We use the sales method for recording natural gas sales. This method allows
for recognition of revenue, which may be more or less than our share of pro-rata
production from certain wells. Our policy is to expense our pro-rata share of
lease operating costs from all wells as incurred. Such expenses relating to the
natural gas balancing position on wells in which we have an imbalance are not
material.

Drilling equipment, transportation equipment and other property and
equipment are carried at cost. Renewals and betterments are capitalized while
repairs and maintenance are expensed. Realization of the carrying value of
property and equipment is reviewed for possible impairment whenever events or
changes in circumstances suggest the carrying amount may not be recoverable.
Assets are determined to be impaired if a forecast of undiscounted estimated
future net operating cash flows directly related to the asset including disposal
value if any, is less than the carrying amount of the asset. If any asset is
determined to be impaired, the loss is measured as the amount by which the
carrying amount of the asset exceeds its fair value.
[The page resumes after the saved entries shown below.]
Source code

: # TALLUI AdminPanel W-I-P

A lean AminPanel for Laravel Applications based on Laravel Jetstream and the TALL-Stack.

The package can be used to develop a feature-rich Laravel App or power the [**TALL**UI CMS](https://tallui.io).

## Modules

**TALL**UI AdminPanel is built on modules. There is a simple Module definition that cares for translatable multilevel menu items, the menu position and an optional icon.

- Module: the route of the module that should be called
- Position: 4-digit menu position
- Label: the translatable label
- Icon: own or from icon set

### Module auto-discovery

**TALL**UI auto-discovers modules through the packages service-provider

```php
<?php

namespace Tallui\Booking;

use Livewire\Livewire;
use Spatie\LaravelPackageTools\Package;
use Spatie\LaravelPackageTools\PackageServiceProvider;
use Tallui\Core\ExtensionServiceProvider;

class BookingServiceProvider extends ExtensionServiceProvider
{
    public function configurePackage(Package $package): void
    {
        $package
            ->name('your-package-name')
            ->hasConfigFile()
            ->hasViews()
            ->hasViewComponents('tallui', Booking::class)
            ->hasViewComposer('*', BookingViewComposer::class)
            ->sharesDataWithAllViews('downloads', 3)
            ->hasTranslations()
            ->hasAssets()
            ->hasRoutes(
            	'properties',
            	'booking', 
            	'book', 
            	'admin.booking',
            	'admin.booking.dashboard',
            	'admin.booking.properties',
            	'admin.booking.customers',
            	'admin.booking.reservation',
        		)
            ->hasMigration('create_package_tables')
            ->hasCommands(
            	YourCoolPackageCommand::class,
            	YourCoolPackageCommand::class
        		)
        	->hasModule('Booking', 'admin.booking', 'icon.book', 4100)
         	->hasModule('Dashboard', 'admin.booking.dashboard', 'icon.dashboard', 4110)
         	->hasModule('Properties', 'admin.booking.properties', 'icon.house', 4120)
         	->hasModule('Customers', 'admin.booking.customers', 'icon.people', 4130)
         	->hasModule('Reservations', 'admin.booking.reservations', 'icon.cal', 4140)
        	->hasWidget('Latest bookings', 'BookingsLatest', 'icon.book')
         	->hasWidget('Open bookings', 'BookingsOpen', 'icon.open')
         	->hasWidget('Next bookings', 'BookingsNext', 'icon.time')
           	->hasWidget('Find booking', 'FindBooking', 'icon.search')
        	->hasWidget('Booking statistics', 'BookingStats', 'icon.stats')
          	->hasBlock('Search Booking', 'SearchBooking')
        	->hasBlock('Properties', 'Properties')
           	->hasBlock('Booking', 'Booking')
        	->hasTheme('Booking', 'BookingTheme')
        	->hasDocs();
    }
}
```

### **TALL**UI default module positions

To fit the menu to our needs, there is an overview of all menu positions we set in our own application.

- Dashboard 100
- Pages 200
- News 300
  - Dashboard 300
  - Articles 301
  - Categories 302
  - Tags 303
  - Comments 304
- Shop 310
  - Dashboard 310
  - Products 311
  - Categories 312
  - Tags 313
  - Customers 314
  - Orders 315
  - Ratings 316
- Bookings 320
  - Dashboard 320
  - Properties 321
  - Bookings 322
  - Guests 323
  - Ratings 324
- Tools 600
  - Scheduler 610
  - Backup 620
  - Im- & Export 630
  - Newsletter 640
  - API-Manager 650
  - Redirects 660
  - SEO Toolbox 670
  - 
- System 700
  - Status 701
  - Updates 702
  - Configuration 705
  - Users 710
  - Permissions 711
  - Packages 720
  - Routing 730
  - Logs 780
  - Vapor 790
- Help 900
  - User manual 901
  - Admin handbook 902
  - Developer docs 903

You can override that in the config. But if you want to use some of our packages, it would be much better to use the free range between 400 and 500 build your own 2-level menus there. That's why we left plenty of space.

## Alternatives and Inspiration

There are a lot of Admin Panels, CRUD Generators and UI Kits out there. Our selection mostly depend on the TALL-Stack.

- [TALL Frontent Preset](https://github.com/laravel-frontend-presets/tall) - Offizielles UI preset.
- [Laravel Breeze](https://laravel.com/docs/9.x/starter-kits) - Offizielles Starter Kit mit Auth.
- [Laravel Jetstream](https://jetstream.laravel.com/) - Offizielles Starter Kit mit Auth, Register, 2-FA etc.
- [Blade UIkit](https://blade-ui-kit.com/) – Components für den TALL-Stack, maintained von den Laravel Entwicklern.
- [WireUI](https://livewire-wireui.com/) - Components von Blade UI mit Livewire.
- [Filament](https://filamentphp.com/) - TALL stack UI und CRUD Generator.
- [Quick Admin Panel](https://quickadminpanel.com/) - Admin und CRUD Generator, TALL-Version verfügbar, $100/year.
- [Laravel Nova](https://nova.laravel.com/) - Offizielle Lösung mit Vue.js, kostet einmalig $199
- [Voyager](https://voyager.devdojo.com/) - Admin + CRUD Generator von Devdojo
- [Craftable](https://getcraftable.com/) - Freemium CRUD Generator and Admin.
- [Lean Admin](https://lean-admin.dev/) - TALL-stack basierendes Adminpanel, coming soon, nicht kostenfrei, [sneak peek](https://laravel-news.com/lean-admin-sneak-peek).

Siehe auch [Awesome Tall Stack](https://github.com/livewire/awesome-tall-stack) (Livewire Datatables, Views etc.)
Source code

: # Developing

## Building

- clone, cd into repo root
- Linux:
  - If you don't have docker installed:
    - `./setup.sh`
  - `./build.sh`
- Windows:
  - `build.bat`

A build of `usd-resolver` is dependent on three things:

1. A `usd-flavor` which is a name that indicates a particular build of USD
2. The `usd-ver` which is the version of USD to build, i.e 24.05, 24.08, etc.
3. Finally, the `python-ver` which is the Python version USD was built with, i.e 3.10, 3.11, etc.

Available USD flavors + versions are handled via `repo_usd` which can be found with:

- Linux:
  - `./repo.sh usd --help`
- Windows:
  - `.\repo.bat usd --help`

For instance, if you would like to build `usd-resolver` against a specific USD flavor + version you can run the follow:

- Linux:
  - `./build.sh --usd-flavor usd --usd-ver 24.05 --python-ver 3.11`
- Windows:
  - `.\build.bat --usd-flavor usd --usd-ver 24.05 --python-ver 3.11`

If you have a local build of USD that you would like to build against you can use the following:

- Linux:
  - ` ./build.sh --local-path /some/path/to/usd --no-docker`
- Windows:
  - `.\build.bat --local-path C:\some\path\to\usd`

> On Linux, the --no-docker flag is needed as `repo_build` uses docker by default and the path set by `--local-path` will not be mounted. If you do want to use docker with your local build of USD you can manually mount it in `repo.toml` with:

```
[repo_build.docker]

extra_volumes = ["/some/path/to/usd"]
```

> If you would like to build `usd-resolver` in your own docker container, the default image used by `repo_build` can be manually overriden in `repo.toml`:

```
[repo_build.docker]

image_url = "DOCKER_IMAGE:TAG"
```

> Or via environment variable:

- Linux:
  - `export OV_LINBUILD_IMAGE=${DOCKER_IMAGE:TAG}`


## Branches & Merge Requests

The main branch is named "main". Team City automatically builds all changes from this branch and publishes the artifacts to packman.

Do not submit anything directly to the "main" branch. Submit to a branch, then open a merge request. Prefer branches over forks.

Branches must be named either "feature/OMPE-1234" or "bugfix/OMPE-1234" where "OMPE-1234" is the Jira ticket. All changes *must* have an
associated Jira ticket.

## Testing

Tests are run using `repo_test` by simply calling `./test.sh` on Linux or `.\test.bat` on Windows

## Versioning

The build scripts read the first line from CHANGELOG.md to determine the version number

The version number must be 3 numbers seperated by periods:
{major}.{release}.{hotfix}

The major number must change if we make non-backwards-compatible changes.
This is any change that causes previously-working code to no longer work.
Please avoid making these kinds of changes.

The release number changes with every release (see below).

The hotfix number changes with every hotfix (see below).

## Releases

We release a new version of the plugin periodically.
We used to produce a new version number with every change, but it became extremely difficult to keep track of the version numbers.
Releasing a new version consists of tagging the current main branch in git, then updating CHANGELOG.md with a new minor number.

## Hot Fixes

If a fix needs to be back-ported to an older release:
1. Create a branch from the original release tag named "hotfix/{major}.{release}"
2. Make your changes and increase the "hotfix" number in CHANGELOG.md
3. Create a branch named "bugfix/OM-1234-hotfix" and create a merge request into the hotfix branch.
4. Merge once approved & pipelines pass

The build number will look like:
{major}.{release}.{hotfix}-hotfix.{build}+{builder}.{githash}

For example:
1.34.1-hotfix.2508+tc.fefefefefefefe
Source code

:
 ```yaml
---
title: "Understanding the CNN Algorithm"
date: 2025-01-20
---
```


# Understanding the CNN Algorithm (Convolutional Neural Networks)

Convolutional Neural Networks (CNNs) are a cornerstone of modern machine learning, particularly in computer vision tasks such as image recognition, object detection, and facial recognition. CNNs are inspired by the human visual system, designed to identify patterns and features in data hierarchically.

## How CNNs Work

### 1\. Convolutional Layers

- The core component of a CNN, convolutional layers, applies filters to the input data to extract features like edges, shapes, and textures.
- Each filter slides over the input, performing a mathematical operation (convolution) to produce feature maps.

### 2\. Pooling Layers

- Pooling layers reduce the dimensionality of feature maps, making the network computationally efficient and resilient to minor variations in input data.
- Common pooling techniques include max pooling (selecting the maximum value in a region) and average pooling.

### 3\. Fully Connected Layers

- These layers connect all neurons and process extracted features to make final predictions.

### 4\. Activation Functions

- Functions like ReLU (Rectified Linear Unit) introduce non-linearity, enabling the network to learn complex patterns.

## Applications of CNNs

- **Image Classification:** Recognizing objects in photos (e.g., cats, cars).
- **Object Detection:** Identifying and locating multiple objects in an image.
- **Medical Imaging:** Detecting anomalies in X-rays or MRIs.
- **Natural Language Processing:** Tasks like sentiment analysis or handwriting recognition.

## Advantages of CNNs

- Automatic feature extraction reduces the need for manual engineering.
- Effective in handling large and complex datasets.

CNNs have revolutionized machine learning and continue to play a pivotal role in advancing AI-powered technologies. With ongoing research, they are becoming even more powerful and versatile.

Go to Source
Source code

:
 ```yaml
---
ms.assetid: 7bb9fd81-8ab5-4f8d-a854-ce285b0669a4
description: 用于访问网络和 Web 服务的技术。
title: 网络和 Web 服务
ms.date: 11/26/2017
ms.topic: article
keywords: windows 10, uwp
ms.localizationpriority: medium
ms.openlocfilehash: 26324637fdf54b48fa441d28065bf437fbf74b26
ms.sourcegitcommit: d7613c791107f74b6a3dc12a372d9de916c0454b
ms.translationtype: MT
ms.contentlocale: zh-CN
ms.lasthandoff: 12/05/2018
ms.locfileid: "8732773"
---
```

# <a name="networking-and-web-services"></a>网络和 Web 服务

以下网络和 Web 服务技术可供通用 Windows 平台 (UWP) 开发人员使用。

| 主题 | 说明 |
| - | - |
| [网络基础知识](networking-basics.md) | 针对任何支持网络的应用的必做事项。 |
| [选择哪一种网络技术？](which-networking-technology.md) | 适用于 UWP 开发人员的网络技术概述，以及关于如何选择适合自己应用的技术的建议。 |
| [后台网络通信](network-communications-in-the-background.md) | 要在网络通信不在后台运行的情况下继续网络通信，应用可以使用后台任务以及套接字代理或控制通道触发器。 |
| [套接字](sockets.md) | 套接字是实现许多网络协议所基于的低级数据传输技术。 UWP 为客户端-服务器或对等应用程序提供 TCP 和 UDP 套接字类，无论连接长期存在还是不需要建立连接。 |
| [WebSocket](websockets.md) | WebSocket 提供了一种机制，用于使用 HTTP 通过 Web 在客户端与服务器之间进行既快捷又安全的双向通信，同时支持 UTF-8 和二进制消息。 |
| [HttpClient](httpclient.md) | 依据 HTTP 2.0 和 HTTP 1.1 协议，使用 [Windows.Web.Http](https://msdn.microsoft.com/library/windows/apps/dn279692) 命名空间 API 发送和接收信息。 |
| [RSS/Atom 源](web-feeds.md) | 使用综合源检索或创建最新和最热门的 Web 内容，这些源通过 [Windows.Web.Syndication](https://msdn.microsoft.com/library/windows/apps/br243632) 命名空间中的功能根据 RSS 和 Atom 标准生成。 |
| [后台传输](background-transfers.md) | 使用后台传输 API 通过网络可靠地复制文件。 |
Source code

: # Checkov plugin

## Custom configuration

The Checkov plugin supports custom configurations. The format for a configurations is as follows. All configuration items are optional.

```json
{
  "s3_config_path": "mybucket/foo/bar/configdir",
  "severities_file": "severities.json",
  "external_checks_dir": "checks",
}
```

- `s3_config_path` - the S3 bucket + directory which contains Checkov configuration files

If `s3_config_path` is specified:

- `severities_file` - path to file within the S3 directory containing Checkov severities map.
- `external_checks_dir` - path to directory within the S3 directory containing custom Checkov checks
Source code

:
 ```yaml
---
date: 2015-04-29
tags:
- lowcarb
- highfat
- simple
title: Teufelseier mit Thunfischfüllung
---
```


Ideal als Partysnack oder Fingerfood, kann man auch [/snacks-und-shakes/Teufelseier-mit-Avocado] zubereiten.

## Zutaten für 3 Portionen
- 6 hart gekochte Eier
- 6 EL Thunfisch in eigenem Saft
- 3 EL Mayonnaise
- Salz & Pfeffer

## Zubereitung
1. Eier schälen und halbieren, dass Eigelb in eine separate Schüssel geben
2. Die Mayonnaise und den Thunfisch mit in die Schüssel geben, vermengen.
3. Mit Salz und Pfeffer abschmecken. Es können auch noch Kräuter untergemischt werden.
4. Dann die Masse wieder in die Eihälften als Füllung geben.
An estimate of fair value
is based on the best information available, including prices for similar assets.
Changes in such estimates could cause us to reduce the carrying value of our
property and equipment.

We recognize revenues generated for "daywork" drilling contracts as the
services are performed, which is similar to the percentage of completion method.
Under "footage" and "turnkey" contracts, we bear the risk of completion of the
well, so revenues and expenses are recognized using the completed contract
method. The entire amount of a loss, if any, is recorded when the loss can be
reasonably determined, however, any profit is recorded only at the time the well
is finished. The costs of uncompleted drilling contracts include expenses
incurred to date on "footage" or "turnkey" contracts, which are still in process
at the end of the period, and are included in other current assets.








21




SAFE HARBOR STATEMENT
- ---------------------

Statements in this document as well as information contained in written
material, press releases and oral statements issued by or for us contain, or may
contain, certain "forward-looking statements" within the meaning of federal
securities laws. All statements, other than statements of historical facts,
included in this document which address activities, events or developments which
we expect or expect will or may occur in the future are forward-looking
statements. The words "believes," "intends," "expects," "anticipates,"
"projects," "estimates," "predicts" and similar expressions are also intended to
identify forward-looking statements. These forward-looking statements include,
among others, such things as:

. the amount and nature of future capital expenses;
. wells to be drilled or reworked;
. oil and natural gas prices to be received and demand for oil and
natural gas;
. exploitation and exploration prospects;
. estimates of proved oil and natural gas reserves;
. reserve potential;
. development and infill drilling potential;
. drilling prospects;
. expansion and other development trends of the oil and natural gas
industry;
. our business strategy;
. production of our oil and natural gas reserves;
. expansion and growth of our business and operations;
. availability of drilling rigs and rig related equipment;
. drilling rig use, revenues and costs; and
. availability of qualified labor.

These statements are based on certain assumptions and analyses made by us
in light of our experience and our view of historical trends, current conditions
and expected future developments as well as other factors we believe are proper
in the circumstances. However, whether actual results and developments will
conform to our expectations and predictions is subject to many risks and
uncertainties which could cause actual results to differ materially from our
expectations, including:

. the risk factors discussed in this document;
. general economic, market or business conditions;
. the nature or lack of business opportunities that may be presented to
and pursued by us;
. demand for land drilling services;
. changes in laws or regulations; and
. other reasons, most of which are beyond our control.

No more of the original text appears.